Here are some functions useful for converting frames from the standard BGR. See more at this page.

new_frame = cv.cvtColor(frame, cv.COLOR_BGR2RGB)  # BGR to RGB
new_frame = cv.cvtColor(frame, cv.COLOR_BGR2GRAY) # BGR to Grayscale
new_frame = cv.cvtColor(frame, cv.COLOR_BGR2HSV)  # BGR to HSV

Masking

In graphic design and computer vision, masking is the action of hiding unnecessary part of an image. In a sense, it is image segmentation in our program. You can create a color based mask using this function. Note that all three values are the size of a byte, meaning the values should be unsigned integers from 0 to 255 inclusive.

mask = cv.inRange(your_frame, lower_threshold, upper_threshold)

Where your_frame has to be an OpenCV frame, lower_threshold and upper_threshold have to be a 3-sized np.array. This will return an image where every included pixel is white (full values) and every excluded is black (zero values).

Contours

To visualize our mask on top of the existing imaage, we can get the countours of our mask and draw them on top of the original image. The cv.drawContours function’s first two arguments are your frame and contours respectively, the fourth argument is your RGB color of the line, and the last argument is the line width.

contours, _ = cv.findContours(mask, cv.RETR_EXTERNAL, cv.CHAIN_APPROX_SIMPLE)
cv.drawContours(your_frame, contours, -1, (0, 255, 0), 3)

Calibration

Intro

Since each camera has different physical properties and lenses, they need to be calibrated individually. More often than not, constants such as field of view of a specific webcam are not available online. For this reason, we use a calibration script that scans images of an AruCo chessboard with known dimentions to calculate these constants. For this lesson, you will only need to calibrate your camera for the distance challenge.

Running

Download the opencv-contrib-python package using pip and run this file to calibrate your camera. The console output will show your X and Y field of view in degrees. More data such as the camera matrix and distortion coefficients are available in the script.

When running the program, show your AruCo chessboard (which should be taped to a flat surface) at various angles and press SPACE key to take a picture. Take approximately 10 to 20 pictures. Press ESC key to exit and copy the values printed to the console.

Challenges

After completing your initial problem, feel free to try the following challenges to expand your program.

Finding the center

For use in locating the specific object, its position in the frame needs to be obtained. The best representation of the position would be the center of the contour in pixels on the image frame. For this challenge, use the available contour data to calculate its center in pixels. The contours object is an array that contains each contour (often you might have multiple) in a form of another array of 2D vertices. Print it to the console or read more about it online to figure out the structure of the array and use the data points to calculate the center.

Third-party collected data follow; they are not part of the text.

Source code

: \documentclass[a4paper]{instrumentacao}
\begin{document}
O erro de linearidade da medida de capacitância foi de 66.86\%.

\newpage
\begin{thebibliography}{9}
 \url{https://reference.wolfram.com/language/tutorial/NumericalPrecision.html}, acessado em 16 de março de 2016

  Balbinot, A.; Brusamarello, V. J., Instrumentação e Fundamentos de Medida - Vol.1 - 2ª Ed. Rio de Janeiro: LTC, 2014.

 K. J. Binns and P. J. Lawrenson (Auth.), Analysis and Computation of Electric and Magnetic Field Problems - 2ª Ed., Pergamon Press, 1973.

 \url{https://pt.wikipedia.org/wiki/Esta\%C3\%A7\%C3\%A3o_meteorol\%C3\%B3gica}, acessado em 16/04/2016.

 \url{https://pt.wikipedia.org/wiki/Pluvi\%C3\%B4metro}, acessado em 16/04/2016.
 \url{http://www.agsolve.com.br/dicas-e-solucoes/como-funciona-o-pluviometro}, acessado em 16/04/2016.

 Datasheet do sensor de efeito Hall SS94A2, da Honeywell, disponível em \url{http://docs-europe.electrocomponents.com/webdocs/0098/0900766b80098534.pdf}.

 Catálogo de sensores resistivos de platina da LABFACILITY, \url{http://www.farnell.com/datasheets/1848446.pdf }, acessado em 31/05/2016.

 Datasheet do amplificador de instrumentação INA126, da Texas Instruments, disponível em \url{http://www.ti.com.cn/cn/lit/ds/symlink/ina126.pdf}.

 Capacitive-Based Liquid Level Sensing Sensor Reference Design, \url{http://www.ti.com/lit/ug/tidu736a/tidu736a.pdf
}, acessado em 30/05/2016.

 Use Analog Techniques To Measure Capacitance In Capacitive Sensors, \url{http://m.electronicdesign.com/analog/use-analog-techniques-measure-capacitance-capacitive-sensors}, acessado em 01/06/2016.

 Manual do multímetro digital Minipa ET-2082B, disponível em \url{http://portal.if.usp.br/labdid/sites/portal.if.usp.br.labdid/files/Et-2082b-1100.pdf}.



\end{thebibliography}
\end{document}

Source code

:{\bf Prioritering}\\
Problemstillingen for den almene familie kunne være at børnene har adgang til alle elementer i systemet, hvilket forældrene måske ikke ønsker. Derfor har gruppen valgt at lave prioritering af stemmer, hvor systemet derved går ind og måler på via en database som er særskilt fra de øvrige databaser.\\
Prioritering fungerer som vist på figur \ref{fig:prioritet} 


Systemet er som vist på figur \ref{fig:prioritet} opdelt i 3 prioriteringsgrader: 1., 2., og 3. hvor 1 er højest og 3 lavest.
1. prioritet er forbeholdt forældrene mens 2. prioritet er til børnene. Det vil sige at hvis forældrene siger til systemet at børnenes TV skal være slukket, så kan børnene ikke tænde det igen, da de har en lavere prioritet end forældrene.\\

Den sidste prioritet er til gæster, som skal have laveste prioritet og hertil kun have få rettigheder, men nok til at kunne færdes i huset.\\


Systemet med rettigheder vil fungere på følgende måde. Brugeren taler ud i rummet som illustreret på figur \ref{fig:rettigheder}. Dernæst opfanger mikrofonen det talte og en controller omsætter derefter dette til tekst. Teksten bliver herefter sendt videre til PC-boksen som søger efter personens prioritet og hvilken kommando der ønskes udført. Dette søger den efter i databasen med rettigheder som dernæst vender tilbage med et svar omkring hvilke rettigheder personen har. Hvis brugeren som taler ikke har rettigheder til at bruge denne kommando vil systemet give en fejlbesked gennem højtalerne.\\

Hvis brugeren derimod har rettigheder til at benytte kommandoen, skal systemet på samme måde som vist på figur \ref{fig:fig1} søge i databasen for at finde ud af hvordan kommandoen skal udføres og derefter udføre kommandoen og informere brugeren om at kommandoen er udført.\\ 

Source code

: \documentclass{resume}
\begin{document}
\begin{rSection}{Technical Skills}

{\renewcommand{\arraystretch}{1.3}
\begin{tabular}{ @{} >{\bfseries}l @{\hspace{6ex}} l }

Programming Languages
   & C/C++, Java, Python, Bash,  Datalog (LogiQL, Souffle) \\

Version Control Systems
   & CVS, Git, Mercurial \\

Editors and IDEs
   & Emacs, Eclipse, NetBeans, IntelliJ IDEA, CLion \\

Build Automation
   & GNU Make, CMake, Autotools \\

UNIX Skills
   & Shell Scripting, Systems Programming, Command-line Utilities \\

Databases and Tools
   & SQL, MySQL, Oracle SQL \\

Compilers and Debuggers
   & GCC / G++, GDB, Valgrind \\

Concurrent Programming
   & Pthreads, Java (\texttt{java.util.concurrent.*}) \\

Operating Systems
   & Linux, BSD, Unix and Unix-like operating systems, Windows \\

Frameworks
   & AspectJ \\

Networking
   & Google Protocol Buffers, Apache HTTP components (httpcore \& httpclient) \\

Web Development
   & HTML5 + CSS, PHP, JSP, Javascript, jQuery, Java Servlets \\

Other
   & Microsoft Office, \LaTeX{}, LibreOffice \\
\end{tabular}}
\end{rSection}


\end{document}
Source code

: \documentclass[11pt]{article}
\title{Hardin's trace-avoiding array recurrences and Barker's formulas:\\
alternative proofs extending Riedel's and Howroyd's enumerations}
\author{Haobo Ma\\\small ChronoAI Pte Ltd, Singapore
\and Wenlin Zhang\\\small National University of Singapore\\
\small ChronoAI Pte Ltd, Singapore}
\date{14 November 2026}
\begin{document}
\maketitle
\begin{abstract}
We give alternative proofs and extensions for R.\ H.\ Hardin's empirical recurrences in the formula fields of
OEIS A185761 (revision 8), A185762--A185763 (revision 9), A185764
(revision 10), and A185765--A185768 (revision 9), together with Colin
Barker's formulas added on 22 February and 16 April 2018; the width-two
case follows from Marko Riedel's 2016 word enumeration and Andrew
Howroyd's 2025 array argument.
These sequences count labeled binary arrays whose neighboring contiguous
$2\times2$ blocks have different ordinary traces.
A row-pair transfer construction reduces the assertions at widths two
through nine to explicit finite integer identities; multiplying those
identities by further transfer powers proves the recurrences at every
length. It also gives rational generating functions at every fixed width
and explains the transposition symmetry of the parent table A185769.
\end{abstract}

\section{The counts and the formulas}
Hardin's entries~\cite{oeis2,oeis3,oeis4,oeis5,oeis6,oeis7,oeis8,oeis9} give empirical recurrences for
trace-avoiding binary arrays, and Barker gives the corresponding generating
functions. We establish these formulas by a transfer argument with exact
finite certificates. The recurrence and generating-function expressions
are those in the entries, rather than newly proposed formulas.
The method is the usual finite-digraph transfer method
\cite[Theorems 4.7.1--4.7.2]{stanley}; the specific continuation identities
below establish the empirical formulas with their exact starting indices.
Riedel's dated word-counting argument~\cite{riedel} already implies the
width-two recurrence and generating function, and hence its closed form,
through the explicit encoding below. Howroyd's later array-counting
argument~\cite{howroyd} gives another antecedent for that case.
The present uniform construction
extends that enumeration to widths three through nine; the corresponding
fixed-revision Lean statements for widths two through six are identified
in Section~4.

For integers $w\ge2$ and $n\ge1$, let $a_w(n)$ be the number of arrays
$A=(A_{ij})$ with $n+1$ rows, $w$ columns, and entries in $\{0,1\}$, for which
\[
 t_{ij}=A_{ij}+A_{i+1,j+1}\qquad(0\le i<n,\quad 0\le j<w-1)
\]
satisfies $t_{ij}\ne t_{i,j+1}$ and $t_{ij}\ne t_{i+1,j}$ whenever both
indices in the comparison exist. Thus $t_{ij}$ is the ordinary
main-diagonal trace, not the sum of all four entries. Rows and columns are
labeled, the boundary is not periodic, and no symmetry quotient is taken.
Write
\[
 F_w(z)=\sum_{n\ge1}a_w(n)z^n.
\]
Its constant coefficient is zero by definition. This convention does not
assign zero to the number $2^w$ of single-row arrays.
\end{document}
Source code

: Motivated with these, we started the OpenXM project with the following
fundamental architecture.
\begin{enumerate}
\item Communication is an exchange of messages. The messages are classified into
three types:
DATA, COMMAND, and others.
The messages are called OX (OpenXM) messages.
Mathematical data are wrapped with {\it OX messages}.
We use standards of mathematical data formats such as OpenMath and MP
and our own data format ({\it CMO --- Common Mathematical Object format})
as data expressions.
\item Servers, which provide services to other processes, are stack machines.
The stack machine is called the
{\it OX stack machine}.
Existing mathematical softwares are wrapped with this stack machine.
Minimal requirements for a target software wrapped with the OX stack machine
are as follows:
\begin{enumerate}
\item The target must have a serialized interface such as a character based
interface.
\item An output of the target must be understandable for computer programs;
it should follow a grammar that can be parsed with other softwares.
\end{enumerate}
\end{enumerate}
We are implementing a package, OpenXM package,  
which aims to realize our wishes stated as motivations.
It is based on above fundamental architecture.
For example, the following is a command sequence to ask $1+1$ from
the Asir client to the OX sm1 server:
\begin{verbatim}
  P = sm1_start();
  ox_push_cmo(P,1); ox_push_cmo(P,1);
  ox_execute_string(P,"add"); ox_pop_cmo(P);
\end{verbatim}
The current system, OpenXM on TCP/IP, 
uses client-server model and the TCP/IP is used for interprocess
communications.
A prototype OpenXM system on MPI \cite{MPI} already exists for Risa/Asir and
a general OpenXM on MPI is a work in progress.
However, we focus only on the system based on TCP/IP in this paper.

Calculating object distance

Given that the object you want to detect is a near perfect sphere with constant radius, you can use trigonometry to calculate the distance of the sphere from the camera. Use the calibration script to get your field of view of your webcam and use all your known variables to calculate for depth. In a sense, you are trying to translate 2D pixel input (radius of circle in pixels) to 3D distance output. Read this Wikipedia article about perspective or search more online resources for help.